Why do physical metal ETF's good for beginning traders?

  1. For beginning & intermediate traders, a company stock will have many factors that can move the price up/down - and being able to identify all those factors is not easy for a new trader. You have to analyze the companies business model, competition, market conditions, products, employees, management, chart patters ... ect ... ect.

    Analyzing the demand levels for silver and other metals is a far less daunting task.
  2. I agree with Warren Buffet and others who view metals like gold & silver as something that isn't an invest-able business model. When you invest in gold or silver, the metal just sits there, waiting for demand to rise or fall based on factors that are outside the metals control.

    That doesn't mean you can't trade the metal as it rises & falls based on this demand though!

Remember, we are talking about the physical metal ETF's like GLD, SLV, SIVR ... ect. NOT the mining stocks of these metals. The mining companies are subject to price fluctuations outside where the underlying metal price is going - making them act more like company stocks, than a physical metal.

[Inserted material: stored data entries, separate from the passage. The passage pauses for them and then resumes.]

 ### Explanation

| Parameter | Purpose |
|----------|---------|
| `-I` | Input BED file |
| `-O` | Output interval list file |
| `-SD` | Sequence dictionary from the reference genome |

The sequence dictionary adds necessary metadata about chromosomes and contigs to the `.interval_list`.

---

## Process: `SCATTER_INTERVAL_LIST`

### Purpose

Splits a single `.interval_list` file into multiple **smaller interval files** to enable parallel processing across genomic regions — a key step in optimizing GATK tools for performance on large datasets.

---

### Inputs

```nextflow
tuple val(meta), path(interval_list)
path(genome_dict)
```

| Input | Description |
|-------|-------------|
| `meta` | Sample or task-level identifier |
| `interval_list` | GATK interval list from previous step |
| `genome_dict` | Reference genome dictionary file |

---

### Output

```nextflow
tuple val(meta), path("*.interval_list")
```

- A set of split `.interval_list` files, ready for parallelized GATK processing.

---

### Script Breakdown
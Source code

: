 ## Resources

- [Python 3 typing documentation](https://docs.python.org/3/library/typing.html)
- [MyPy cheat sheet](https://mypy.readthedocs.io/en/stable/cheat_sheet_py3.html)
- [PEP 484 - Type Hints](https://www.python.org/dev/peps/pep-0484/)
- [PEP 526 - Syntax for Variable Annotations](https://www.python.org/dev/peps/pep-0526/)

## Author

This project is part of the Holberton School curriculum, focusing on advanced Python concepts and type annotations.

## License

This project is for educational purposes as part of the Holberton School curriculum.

Silver has been on a rather historic decline in price over the last year or so. Some investors believe the price of the metal has been manipulated by large banks, but the banks have (so far) have fended off those accusations. Regardless if the large investment banks are manipulating the metal price or not - a banks influence of the metal price can only go so far before other market factors start taking over.

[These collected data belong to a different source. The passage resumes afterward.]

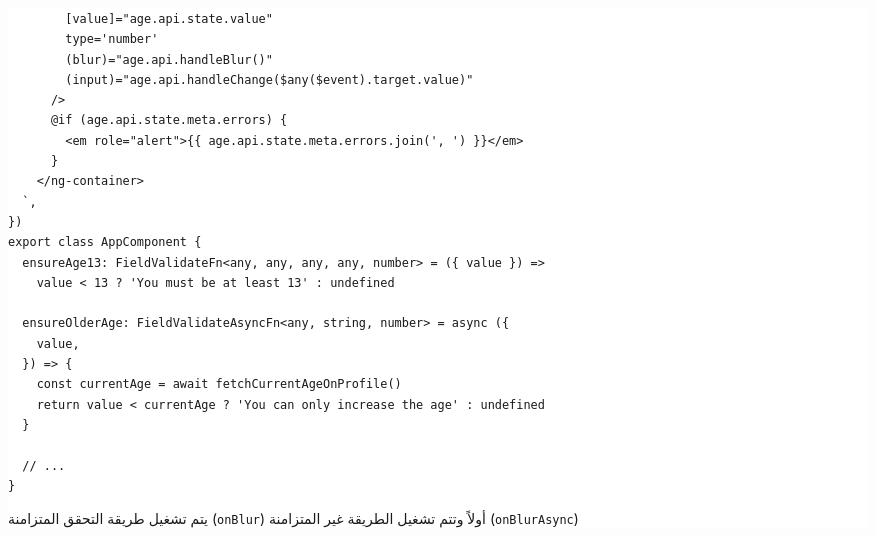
 ```angular-ts
        [value]="age.api.state.value"
        type='number'
        (blur)="age.api.handleBlur()"
        (input)="age.api.handleChange($any($event).target.value)"
      />
      @if (age.api.state.meta.errors) {
        <em role="alert">{{ age.api.state.meta.errors.join(', ') }}</em>
      }
    </ng-container>
  `,
})
export class AppComponent {
  ensureAge13: FieldValidateFn<any, any, any, any, number> = ({ value }) =>
    value < 13 ? 'You must be at least 13' : undefined

  ensureOlderAge: FieldValidateAsyncFn<any, string, number> = async ({
    value,
  }) => {
    const currentAge = await fetchCurrentAgeOnProfile()
    return value < currentAge ? 'You can only increase the age' : undefined
  }

  // ...
}
```

يتم تشغيل طريقة التحقق المتزامنة (`onBlur`) أولاً وتتم تشغيل الطريقة غير المتزامنة (`onBlurAsync`)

The $20/ounce mark for silver is a significant because by most accounts, $20 is (around) what it costs the miners to actually extract the silver from the ground. In other words, if you can buy silver for under $20/ounce - you are paying less than what it actually costs to extract the metal from the ground today.

That's important because miners are only going to continue mining operations for a period of time while prices are at this $20 level. At some point, miners will decide to cut back (or cease) production, which could lead to a reduction in supply of the physical metal.

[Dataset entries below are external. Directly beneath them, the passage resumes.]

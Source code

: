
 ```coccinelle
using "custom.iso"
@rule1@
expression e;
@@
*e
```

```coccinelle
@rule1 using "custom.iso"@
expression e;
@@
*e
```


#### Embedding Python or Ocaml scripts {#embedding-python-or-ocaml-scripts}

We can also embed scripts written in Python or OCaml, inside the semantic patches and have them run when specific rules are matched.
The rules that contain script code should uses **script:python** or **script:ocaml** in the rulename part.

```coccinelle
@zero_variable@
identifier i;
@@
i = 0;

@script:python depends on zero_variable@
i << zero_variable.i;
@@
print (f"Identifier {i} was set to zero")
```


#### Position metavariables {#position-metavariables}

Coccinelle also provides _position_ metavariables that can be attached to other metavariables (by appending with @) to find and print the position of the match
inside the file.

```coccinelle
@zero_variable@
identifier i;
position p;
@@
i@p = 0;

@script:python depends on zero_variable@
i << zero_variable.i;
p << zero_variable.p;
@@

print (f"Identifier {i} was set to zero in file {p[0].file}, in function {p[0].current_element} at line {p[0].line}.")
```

Above is a broad view of the SIVR Silver ETF chart for the last 4 years or so. I like trading this ETF because inside a Charles Schwab account (and possibly other brokers) because you can trade this ETF commission free. That's actually an attractive way to trade silver because if you were to buy/sell the physical metal (like Silver Eagle coins for example) you'll always pay a premium over the spot price and a commission (or fee) when you sell it to a shop or on eBay for example. Remember however, this ETF does have expense fees - so it's not like you don't pay any fees, but when you are actively trading, saving $8.95 each way can add up to significant savings.

At the time of publishing this article, I actually had a small position open in SIVR, as illustrated by the green line. I have bought SIVR at this level, and sold at higher levels many times during the last 9 months or so, as SIVR has consistently touched the ~ $19/share level, only to bounce up into the low $20's a short time later. It appears that this $19 level is acting as a level of support on the downside - making it an attractive entry point for trading.

Some things to keep in mind however: the trend is DOWN - and Silver can certainly fall below the $19 level despite it being more expensive to mine the metal out of the ground at that price. But remember, we are trading this ETF, not buying & holding it like a stock or mutual fund in our retirement account. Remember to set stop-losses at technical levels below $19 if you don't want to get caught in an acceleration of the downtrend. Additionally, I plan an exit price, usually only 2 or 3 percentage points above where I bought the shares because silver has been somewhat range-bound the last few months. 

  1. Trade Silver with a plan in place. Pick a price in the $19 range to enter your trade, but always plan your exit price at the same time.
  2. The trend is down. Always place stop-losses in order to limit any further downside move.
  3. You won't get rich trading this stock, we are anticipating short, 1 - 3 point moves during our trade.
If you keep these things in mind, you can make a few percentage points while silver is trading at levels around what it costs to extract it from the ground.